Dataset excerpts:
[Start of section]

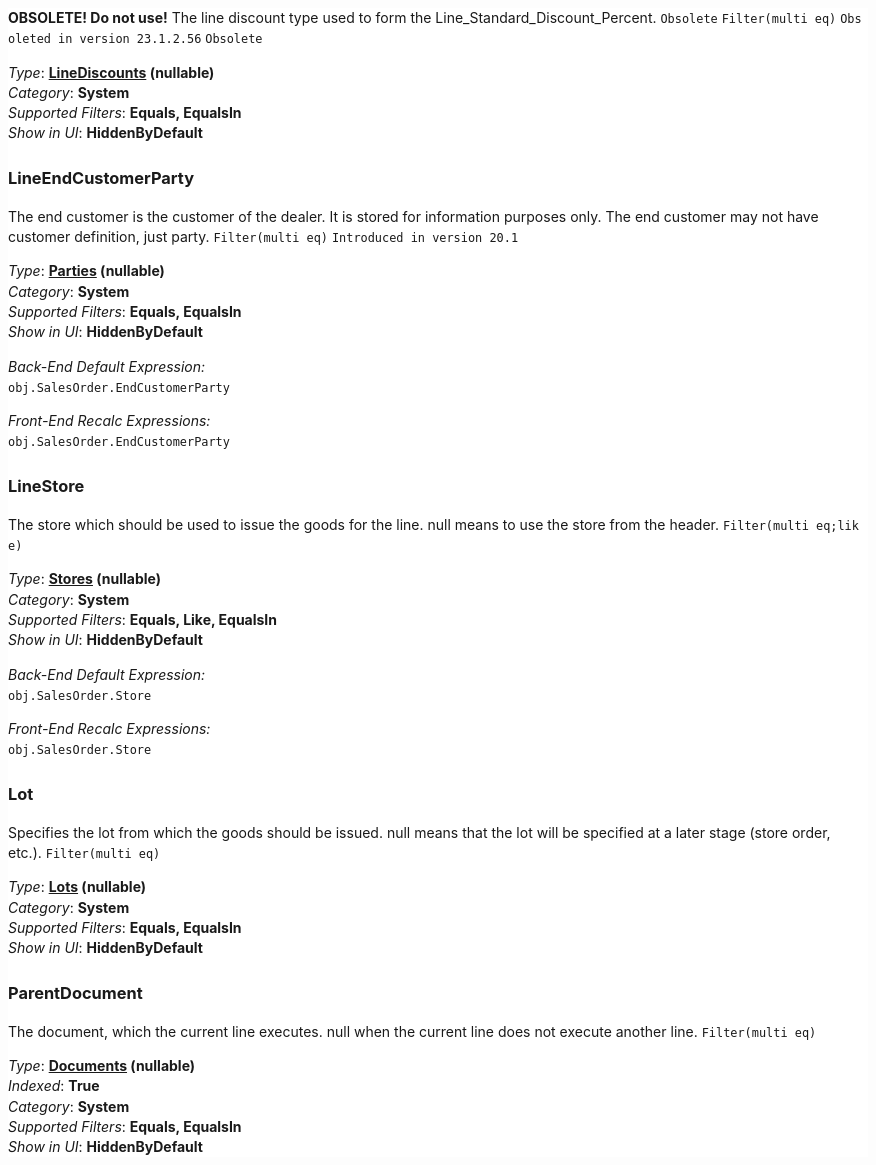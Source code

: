 **OBSOLETE! Do not use!** The line discount type used to form the Line_Standard_Discount_Percent. `Obsolete` `Filter(multi eq)` `Obsoleted in version 23.1.2.56` `Obsolete`

_Type_: **[LineDiscounts](Crm.LineDiscounts.md) (nullable)**  
_Category_: **System**  
_Supported Filters_: **Equals, EqualsIn**  
_Show in UI_: **HiddenByDefault**  

### LineEndCustomerParty

The end customer is the customer of the dealer. It is stored for information purposes only. The end customer may not have customer definition, just party. `Filter(multi eq)` `Introduced in version 20.1`

_Type_: **[Parties](General.Contacts.Parties.md) (nullable)**  
_Category_: **System**  
_Supported Filters_: **Equals, EqualsIn**  
_Show in UI_: **HiddenByDefault**  

_Back-End Default Expression:_  
`obj.SalesOrder.EndCustomerParty`

_Front-End Recalc Expressions:_  
`obj.SalesOrder.EndCustomerParty`
### LineStore

The store which should be used to issue the goods for the line. null means to use the store from the header. `Filter(multi eq;like)`

_Type_: **[Stores](Logistics.Inventory.Stores.md) (nullable)**  
_Category_: **System**  
_Supported Filters_: **Equals, Like, EqualsIn**  
_Show in UI_: **HiddenByDefault**  

_Back-End Default Expression:_  
`obj.SalesOrder.Store`

_Front-End Recalc Expressions:_  
`obj.SalesOrder.Store`
### Lot

Specifies the lot from which the goods should be issued. null means that the lot will be specified at a later stage (store order, etc.). `Filter(multi eq)`

_Type_: **[Lots](Logistics.Inventory.Lots.md) (nullable)**  
_Category_: **System**  
_Supported Filters_: **Equals, EqualsIn**  
_Show in UI_: **HiddenByDefault**  

### ParentDocument

The document, which the current line executes. null when the current line does not execute another line. `Filter(multi eq)`

_Type_: **[Documents](General.Documents.md) (nullable)**  
_Indexed_: **True**  
_Category_: **System**  
_Supported Filters_: **Equals, EqualsIn**  
_Show in UI_: **HiddenByDefault**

[End of section]

=== Task goal ===
Reproduce only the lines of the records from the start up to and including the line that holds "The end customer is"; do not carry over any picture.

=== Result of this exercise ===
Source code

: **OBSOLETE! Do not use!** The line discount type used to form the Line_Standard_Discount_Percent. `Obsolete` `Filter(multi eq)` `Obsoleted in version 23.1.2.56` `Obsolete`

_Type_: **[LineDiscounts](Crm.LineDiscounts.md) (nullable)**  
_Category_: **System**  
_Supported Filters_: **Equals, EqualsIn**  
_Show in UI_: **HiddenByDefault**  

### LineEndCustomerParty

The end customer is the customer of the dealer. It is stored for information purposes only. The end customer may not have customer definition, just party. `Filter(multi eq)` `Introduced in version 20.1`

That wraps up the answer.